Is Gone with the Wind gone with the wind?

HBO Max has removed the Oscar-winning 1939 film from its platform citing that it perpetuates inaccurate and disturbing stereotypes about race and a racist mythology about American history.

Gone With the Wind was my favourite book and then movie when I was growing up. I read it again and again from age thirteen to sixteen. I even had that famous picture up on my wall of ‘Mammy’ tightening the corset on Scarlett’s ‘sixteen inch’ waist as Scarlett held on to the bedpost, Scarlett’s dark curls cascading down her back.

I was known for loving this book (ask anyone who went to school with me), which I imagined was literary. I also believed that the women were strong, and I was thrilled by the galloping historical narrative and the epic romance.

However, I slowly became awakened to the principle ethos of both book and movie. I wrote my college essay when applying to college on this awakening. Ironically, I attended the same college (Smith College) as Margaret Mitchell who went down in Smith history for refusing to remain in any classroom in which a Black woman entered. Mitchell was a confirmed racist even for her time. Her 1936 novel glorified the slave market and the movie does as well.

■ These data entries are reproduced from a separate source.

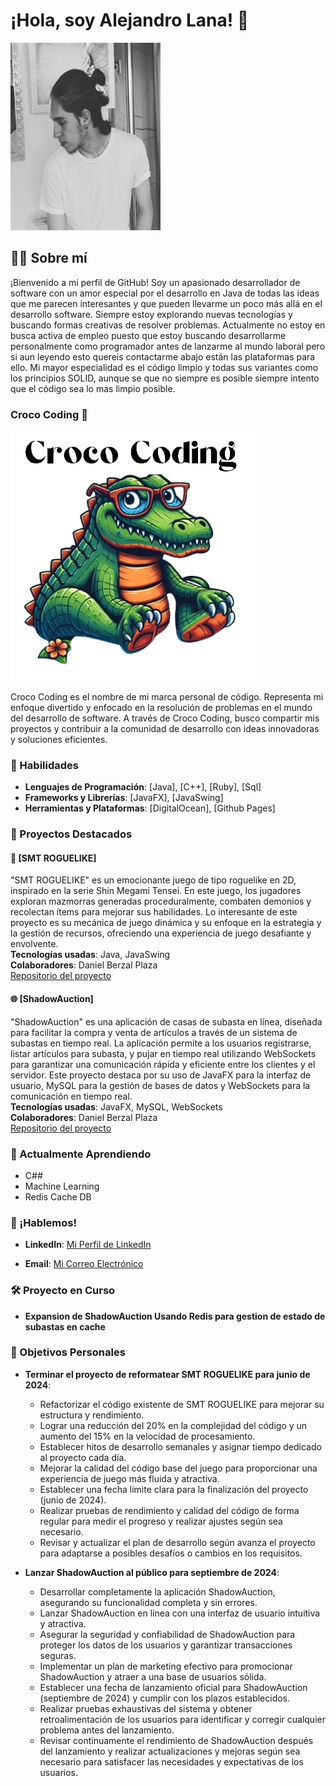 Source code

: # ¡Hola, soy Alejandro Lana! 👋

<img src="/Profile.jpg" alt="MiFoto" width="240" height="300" />

## 👨‍💻 Sobre mí

¡Bienvenido a mi perfil de GitHub! Soy un apasionado desarrollador de software con un amor especial por el desarrollo en Java de todas las ideas que me parecen interesantes y que pueden llevarme un poco más allá en el desarrollo software. Siempre estoy explorando nuevas tecnologías y buscando formas creativas de resolver problemas.
Actualmente no estoy en busca activa de empleo puesto que estoy buscando desarrollarme personalmente como programador antes de lanzarme al mundo laboral pero si aun leyendo esto quereis contactarme abajo están las plataformas para ello.
Mi mayor especialidad es el código limpio y todas sus variantes como los principios SOLID, aunque se que no siempre es posible siempre intento que el código sea lo mas limpio posible.

### Croco Coding 🐊
<img src="/CrocoCoding.png" alt="CrocoCoding" width="400" height="400" />

Croco Coding es el nombre de mi marca personal de código. Representa mi enfoque divertido y enfocado en la resolución de problemas en el mundo del desarrollo de software. A través de Croco Coding, busco compartir mis proyectos y contribuir a la comunidad de desarrollo con ideas innovadoras y soluciones eficientes.

### 🎨 Habilidades

- **Lenguajes de Programación**: [Java], [C++], [Ruby], [Sql]
- **Frameworks y Librerías**: [JavaFX], [JavaSwing]
- **Herramientas y Plataformas**: [DigitalOcean], [Github Pages]

### 🚀 Proyectos Destacados

#### 🧠 [SMT ROGUELIKE]
"SMT ROGUELIKE" es un emocionante juego de tipo roguelike en 2D, inspirado en la serie Shin Megami Tensei. En este juego, los jugadores exploran mazmorras generadas proceduralmente, combaten demonios y recolectan ítems para mejorar sus habilidades. Lo interesante de este proyecto es su mecánica de juego dinámica y su enfoque en la estrategia y la gestión de recursos, ofreciendo una experiencia de juego desafiante y envolvente.  
**Tecnologías usadas**: Java, JavaSwing  
**Colaboradores**: Daniel Berzal Plaza    
[Repositorio del proyecto](https://github.com/Cocdrilo/Persona-2D-RogueLike)

#### 🌐 [ShadowAuction]
"ShadowAuction" es una aplicación de casas de subasta en línea, diseñada para facilitar la compra y venta de artículos a través de un sistema de subastas en tiempo real. La aplicación permite a los usuarios registrarse, listar artículos para subasta, y pujar en tiempo real utilizando WebSockets para garantizar una comunicación rápida y eficiente entre los clientes y el servidor. Este proyecto destaca por su uso de JavaFX para la interfaz de usuario, MySQL para la gestión de bases de datos y WebSockets para la comunicación en tiempo real.  
**Tecnologías usadas**: JavaFX, MySQL, WebSockets  
**Colaboradores**: Daniel Berzal Plaza    
[Repositorio del proyecto](https://github.com/Cocdrilo/ShadowAuction)

### 🌱 Actualmente Aprendiendo

- C##
- Machine Learning
- Redis Cache DB

### 💬 ¡Hablemos!

- **LinkedIn**: [Mi Perfil de LinkedIn](https://www.linkedin.com/in/alejandro-lana-mediavilla-8b1270305/)

- **Email**: [Mi Correo Electrónico](alejandrolana1@gmail.com)

### 🛠️ Proyecto en Curso

- **Expansion de ShadowAuction Usando Redis para gestion de estado de subastas en cache**

### 🎯 Objetivos Personales

- **Terminar el proyecto de reformatear SMT ROGUELIKE para junio de 2024**:
  - Refactorizar el código existente de SMT ROGUELIKE para mejorar su estructura y rendimiento.
  - Lograr una reducción del 20% en la complejidad del código y un aumento del 15% en la velocidad de procesamiento.
  - Establecer hitos de desarrollo semanales y asignar tiempo dedicado al proyecto cada día.
  - Mejorar la calidad del código base del juego para proporcionar una experiencia de juego más fluida y atractiva.
  - Establecer una fecha límite clara para la finalización del proyecto (junio de 2024).
  - Realizar pruebas de rendimiento y calidad del código de forma regular para medir el progreso y realizar ajustes según sea necesario.
  - Revisar y actualizar el plan de desarrollo según avanza el proyecto para adaptarse a posibles desafíos o cambios en los requisitos.

- **Lanzar ShadowAuction al público para septiembre de 2024**:
  - Desarrollar completamente la aplicación ShadowAuction, asegurando su funcionalidad completa y sin errores.
  - Lanzar ShadowAuction en línea con una interfaz de usuario intuitiva y atractiva.
  - Asegurar la seguridad y confiabilidad de ShadowAuction para proteger los datos de los usuarios y garantizar transacciones seguras.
  - Implementar un plan de marketing efectivo para promocionar ShadowAuction y atraer a una base de usuarios sólida.
  - Establecer una fecha de lanzamiento oficial para ShadowAuction (septiembre de 2024) y cumplir con los plazos establecidos.
  - Realizar pruebas exhaustivas del sistema y obtener retroalimentación de los usuarios para identificar y corregir cualquier problema antes del lanzamiento.
  - Revisar continuamente el rendimiento de ShadowAuction después del lanzamiento y realizar actualizaciones y mejoras según sea necesario para satisfacer las necesidades y expectativas de los usuarios.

One can always find ways to defend a book or movie by emphasising something seemingly positive such as its supposed “strong” female character. And it might have been easy for some to romanticise feisty and loyal Mammy while ignoring the fact that she is given no real name, children or family of her own and that her loyalty came in the form of a blind devotion to whites who owned her. A de-eroticized foil to the fiery Scarlett, Mammy was played in the film by Hattie McDaniel who was the first African American woman to receive an Oscar.*

I remember the other slave woman character in the novel, Prissy, played by Butterly McQueen** in the film, who Scarlett slaps across the face. This humiliating physical abuse is presented in such a way where it seems that the slap was deserved. The book suppresses the thought that if the slap occurred in the other direction, the slave woman would have been murdered by whites. I also remember the glorification of the Ku Klux Klan in the book and movie—remember when Frank and the other “heroes” in the narrative go out at night to terrorise Black people? Mitchell and the film’s directors set up this scene and the events leading up to it in such a way to make readers and viewers feel that these men are spreading terror for good reasons, to protect the white man’s honor and the white woman’s safety. For Mitchell, the Ku Klux Klan was understandable and necessary and its members were victims.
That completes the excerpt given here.